During the ministry of the apostle Paul, the church was living through a time of political distress and blatant religious persecution. The church in the Roman Empire was suffering greatly at the hands of Emperor Nero. It must have shocked these believers to read what Paul had to say to them in his letter: “Let every person be subject to the governing authorities. For there is no authority except from God, and those that exist have been instituted by God” (Romans 13:1). 

A better understanding of this passage is the key to our relationship with government. According to this text, Christians are to obey every law of an earthly government, so long as it does not require them to violate or disobey the scriptures. 

The word “subject” in this passage literally means “to fall under the rank of another;” in this case, the “rank of another” is the governing authorities. 

Both Paul in this passage and Jesus during his time on earth practiced this principle and directed their followers to do the same, telling them to pay their taxes, honor those in authority and follow the customs of their nation, as long as they weren’t in violation of God’s commands. In America, the term for not following a law is called “civil disobedience,” and there are examples of that in the Bible, most notably with Daniel in the Old Testament. 

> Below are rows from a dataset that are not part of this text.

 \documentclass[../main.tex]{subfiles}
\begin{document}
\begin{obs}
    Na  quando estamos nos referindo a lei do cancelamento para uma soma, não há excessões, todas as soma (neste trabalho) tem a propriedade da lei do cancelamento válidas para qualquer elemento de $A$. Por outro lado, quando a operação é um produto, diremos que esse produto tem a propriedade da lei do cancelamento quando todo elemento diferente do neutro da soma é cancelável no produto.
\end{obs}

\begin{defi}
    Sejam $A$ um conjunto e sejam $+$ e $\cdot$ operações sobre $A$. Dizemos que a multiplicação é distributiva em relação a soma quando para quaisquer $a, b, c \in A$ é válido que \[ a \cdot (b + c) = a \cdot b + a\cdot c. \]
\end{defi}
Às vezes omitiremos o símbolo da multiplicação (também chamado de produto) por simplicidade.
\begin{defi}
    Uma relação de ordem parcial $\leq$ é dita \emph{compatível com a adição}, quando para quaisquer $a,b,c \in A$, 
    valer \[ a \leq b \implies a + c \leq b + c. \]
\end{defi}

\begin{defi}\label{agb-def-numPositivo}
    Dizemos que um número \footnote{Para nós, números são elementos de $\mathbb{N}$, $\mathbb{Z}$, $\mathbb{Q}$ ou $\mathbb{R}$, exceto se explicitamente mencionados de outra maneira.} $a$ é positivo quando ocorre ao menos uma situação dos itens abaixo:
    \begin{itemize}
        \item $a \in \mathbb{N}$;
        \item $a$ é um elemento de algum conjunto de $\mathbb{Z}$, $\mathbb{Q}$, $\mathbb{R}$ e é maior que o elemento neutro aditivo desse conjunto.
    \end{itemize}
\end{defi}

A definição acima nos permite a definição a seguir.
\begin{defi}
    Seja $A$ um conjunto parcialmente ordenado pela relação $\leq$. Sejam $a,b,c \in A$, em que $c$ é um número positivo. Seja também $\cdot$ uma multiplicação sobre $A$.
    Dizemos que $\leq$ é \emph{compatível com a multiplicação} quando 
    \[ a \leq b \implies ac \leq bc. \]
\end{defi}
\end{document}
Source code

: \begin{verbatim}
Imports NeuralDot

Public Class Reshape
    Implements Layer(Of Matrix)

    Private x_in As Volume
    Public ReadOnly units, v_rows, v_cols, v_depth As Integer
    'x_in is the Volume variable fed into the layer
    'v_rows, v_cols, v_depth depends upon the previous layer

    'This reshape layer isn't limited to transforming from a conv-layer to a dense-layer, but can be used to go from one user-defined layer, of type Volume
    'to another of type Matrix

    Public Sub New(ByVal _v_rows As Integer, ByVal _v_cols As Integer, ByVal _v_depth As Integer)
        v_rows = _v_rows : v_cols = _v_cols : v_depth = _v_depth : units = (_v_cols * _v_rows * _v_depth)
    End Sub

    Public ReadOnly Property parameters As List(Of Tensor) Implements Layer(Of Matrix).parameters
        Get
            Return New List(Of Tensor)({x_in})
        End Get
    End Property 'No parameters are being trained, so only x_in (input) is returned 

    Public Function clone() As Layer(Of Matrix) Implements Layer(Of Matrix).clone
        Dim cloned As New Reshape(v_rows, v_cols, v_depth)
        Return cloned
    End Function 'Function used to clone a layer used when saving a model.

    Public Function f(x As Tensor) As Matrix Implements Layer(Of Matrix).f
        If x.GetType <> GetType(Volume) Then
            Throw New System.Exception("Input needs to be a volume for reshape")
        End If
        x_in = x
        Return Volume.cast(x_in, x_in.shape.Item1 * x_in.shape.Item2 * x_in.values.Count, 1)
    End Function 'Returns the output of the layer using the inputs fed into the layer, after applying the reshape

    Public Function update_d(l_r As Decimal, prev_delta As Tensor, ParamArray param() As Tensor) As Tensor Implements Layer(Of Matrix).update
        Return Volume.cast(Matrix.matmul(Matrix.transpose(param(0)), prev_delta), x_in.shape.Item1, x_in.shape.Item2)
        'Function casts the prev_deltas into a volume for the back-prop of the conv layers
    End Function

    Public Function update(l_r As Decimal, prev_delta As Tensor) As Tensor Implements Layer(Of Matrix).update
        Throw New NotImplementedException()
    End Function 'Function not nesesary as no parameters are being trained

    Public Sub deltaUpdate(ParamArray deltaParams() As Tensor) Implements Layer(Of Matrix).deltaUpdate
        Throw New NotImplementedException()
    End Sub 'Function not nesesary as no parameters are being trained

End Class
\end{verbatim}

When Daniel arrived in the palace of Nebuchadnezzar, king of Babylon, he drew a moral line in the sand: he would compromise with every request made of him except those that violated God’s commands given in scripture to the Jewish people. For instance, the Babylonians changed his name from Daniel (God is my Judge) to Belteshazzar (Baal’s prince). This was part of Nebuchadnezzar’s psychological attempt to wean these Jewish boys away from their godly heritage and any mention of Yahweh’s name. This name-change certainly troubled Daniel and no doubt irritated him deeply every time someone called out his “new” name, honoring Baal. Still, Daniel did not resist or complain. He submitted to the will of the king. 

But when Nebuchadnezzar requested that Daniel and the other captives consume the rich meat and wine from the king’s table, Daniel engaged in civil disobedience, asking instead to eat vegetables and drink water. Why? Because the king’s meat would have included unclean animals that had been forbidden by God in His laws. The wine was first offered as libation to false gods, and with this command, Daniel stood his ground. 

This biblical example shows us that the criteria for disobeying the government is not because something makes us uncomfortable, or because they require something questionable that restricts our lifestyles, or because some ordinance or mandate makes our lives and ministries inconvenient. The criteria to go against the earthly government is when the earthly government requires us to go against God’s heavenly government. 

As in all parts of life, the Christian is to live their life differently, to be set apart from the world as an example of God’s light in this earth. With that in mind, I would like to give you one more challenge: don’t begrudgingly submit to government or submit with vocal dissent. God’s command is to respect and obey authority, and we can do that with joy and eager willingness. The truth is, when we obey the government in this manner, we’re actually obeying God, who commanded us. 

So long as civil authorities do not demand that we violate God’s commands, gracious cooperation is the command from God.